The case under consideration is Toshiba accounting scandal of 2015. The main issue is that the conglomerate’s senior management recognized that the company’s earnings have been overstated by around $2 billion. Even though the timeframe of the scandal is seven years, the outcomes are still significant because the estimates were four times less than the presented financial outcomes (Matthews & Gandel, 2015).
This scandal pointed to the use of fraudulent accounting practices by Toshiba. The main factor contributing to the challenge is the fact that managers are free to postpone reports or move costs into later years that results in discrepancies in company’s financial outcomes. In this case, the main ethical issue is being dishonest with the conglomerate’s stakeholders and shareholders. In this way, they are ones affected.
The main implication is that stakeholders and shareholders do not possess truthful information regarding the operation of Toshiba, so they cannot make appropriate decisions about their further cooperation with the company. For instance, they might believe that the company is more successful that it is in fact and invest in it. As a result, such a decision may turn into a financial failure. This example is a common implication for community.
Still, there are other stakeholders to consider. For instance, owners suffer financial losses due to ruined reputation. Another group of those affected are employees because commonly lose confidence in their company and senior management. The same is true for customers that may distrust the company, thus decreasing the customer base. Except for these groups, marketers and vendors may as well be impacted because they fail to estimate the real condition of the firm and develop ways to cooperate with it.
Finally, there are managers who face unnecessary difficulties in running the company, such as the need for addressing fraud implications, and regulators that are forced to review standards in order to conclude on their effectiveness and revise them in case of necessity.

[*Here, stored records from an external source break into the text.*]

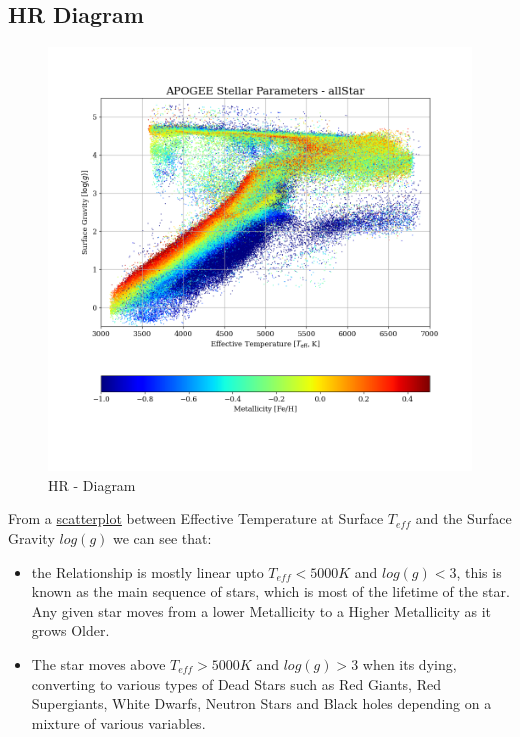 \documentclass{article}
\begin{document}
\subsection{HR Diagram}
\begin{figure}[H]
    \centering
    \label{fig:4}
    \includegraphics[width=\textwidth]{Images/APOGEEStellarParameters-allStar.png}
    \caption{HR - Diagram}
\end{figure}
From a \hyperref[fig:4]{scatterplot} between  Effective Temperature at Surface \(T_{eff}\) and the Surface Gravity \(log( g)\) we can see that:
\begin{itemize}
  \item the Relationship is mostly linear upto \(T_{eff} < 5000K\) and \(log(g) < 3\), this is known as the main sequence of stars, which is most of the lifetime of the star. Any given star moves from a lower Metallicity to a Higher Metallicity as it grows Older.

  \item The star moves above \(T_{eff} > 5000K\) and \(log(g) > 3\) when its dying, converting to various types of Dead Stars such as Red Giants, Red Supergiants, White Dwarfs, Neutron Stars and Black holes depending on a mixture of various variables.
\end{itemize}
\end{document}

Speaking of internal accounting regulations, none of them were violated because, according to Toshiba’s corporate culture, postponing reports and moving costs to following years is allowable. These regulations are governed by senior management. Nevertheless, the considered scandal is a proper example of violating the Generally Acceptable Accounting Principles (GAAP) issued by the Financial Accounting Standards Board (FASB).

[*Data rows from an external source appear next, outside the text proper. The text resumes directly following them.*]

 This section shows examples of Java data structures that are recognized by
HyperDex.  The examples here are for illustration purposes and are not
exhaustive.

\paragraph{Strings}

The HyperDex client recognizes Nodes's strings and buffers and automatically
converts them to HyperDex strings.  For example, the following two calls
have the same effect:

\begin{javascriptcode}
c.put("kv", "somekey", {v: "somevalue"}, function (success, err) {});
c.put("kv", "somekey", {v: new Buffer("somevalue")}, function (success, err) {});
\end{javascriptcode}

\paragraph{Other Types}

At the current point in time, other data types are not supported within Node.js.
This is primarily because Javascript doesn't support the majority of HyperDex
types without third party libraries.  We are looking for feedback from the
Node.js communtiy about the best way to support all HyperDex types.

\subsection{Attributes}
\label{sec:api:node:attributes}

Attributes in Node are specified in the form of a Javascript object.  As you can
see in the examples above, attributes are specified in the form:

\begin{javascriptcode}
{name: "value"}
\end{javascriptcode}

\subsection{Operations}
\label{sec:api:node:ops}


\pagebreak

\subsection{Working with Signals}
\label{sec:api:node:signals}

According to these rules, accounting, as a process, should be timely, while, as a result, it should be precise. In this case, reports were neither timely (because the problem covered a seven-year reporting period) nor precise (because the reported information was not accurate). The same requirements to accounting (International Financial Reporting Standards or simply IFRS) are developed and published by another influential institution – the International Accounting Standards Board (IASB). Therefore, regardless of the corporate culture specificities, the scandal is a representation of ignoring generally acceptable rules and standards of accounting.
The abovementioned institutions are some of the regulators that might impact accounting rules. Other influential regulators are governmental and international accounting agencies and financial institutions. Some of them are the following: Governmental Accounting Standards Board (GASB), American Institute of Certified Public Accountants (AICPA), U.S. Securities and Exchange Commission (SEC), and Internal Revenue Service (IRS).

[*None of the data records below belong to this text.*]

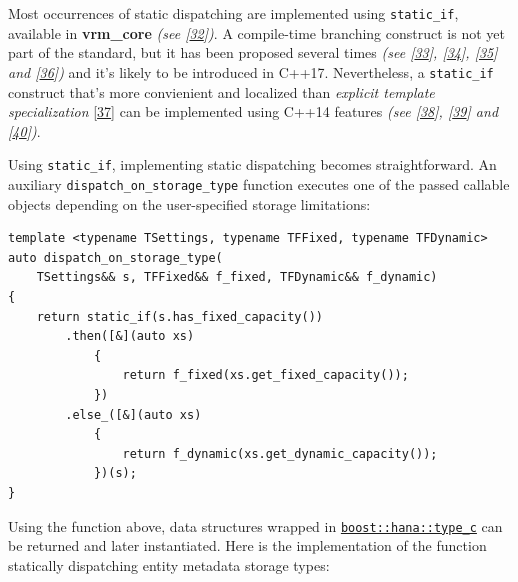 \documentclass[twoside, 12pt, a4paper, openany]{book}
\begin{document}
Most occurrences of static dispatching are implemented using
\texttt{static_if},
available in \textbf{vrm\_core} \emph{(see
{[}\protect\hyperlink{ref-github_vrmcore}{32}{]})}. A compile-time
branching construct is not yet part of the standard, but it has been
proposed several times \emph{(see
{[}\protect\hyperlink{ref-isocpp_sif0}{33}{]},
{[}\protect\hyperlink{ref-isocpp_sif1}{34}{]},
{[}\protect\hyperlink{ref-isocpp_sif2}{35}{]} and
{[}\protect\hyperlink{ref-isocpp_sif3}{36}{]})} and it's likely to be
introduced in C++17. Nevertheless, a
\texttt{static_if}
construct that's more convienient and localized than \emph{explicit
template specialization}
{[}\protect\hyperlink{ref-cppreference_ets}{37}{]} can be implemented
using C++14 features \emph{(see {[}\protect\hyperlink{ref-sif0}{38}{]},
{[}\protect\hyperlink{ref-sif1}{39}{]} and
{[}\protect\hyperlink{ref-sif2}{40}{]})}.

Using
\texttt{static_if},
implementing static dispatching becomes straightforward. An auxiliary
\texttt{dispatch_on_storage_type}
function executes one of the passed callable objects depending on the
user-specified storage limitations:

\begin{verbatim}
template <typename TSettings, typename TFFixed, typename TFDynamic>
auto dispatch_on_storage_type(
    TSettings&& s, TFFixed&& f_fixed, TFDynamic&& f_dynamic)
{
    return static_if(s.has_fixed_capacity())
        .then([&](auto xs)
            {
                return f_fixed(xs.get_fixed_capacity());
            })
        .else_([&](auto xs)
            {
                return f_dynamic(xs.get_dynamic_capacity());
            })(s);
}
\end{verbatim}

Using the function above, data structures wrapped in
\href{http://www.boost.org/doc/libs/1_61_0/libs/hana/doc/html/structboost_1_1hana_1_1type.html\#ae35139e732c4b75e91061513cf445628}{\texttt{boost::hana::type_c}}
can be returned and later instantiated. Here is the implementation of
the function statically dispatching entity metadata storage types:
\end{document}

Still, it is essential to note that they are the U.S.-based regulators. As for international regulators, they are the Financial Accounting Foundation (FAF) and the one mentioned above – IFRS. Except for them, these are governments that might as well influence accounting by passing standards and legal provisions in accounting (Pierta, McLeay, & Ronen, 2014). Nevertheless, regardless of a variety of regulators, all of them are external and have a direct impact on the process of developing internal accounting procedures and ethical codes of conduct.
References
Matthews, C., & Gandel, S. (2015). The 5 biggest corporate scandals of 2015. Web.
Pierta, R. D., McLeay, S., & Ronen, J. (2014). (Eds.). Accounting and regulation: New insights on governance, markets, and institutions. New York, NY: Springer.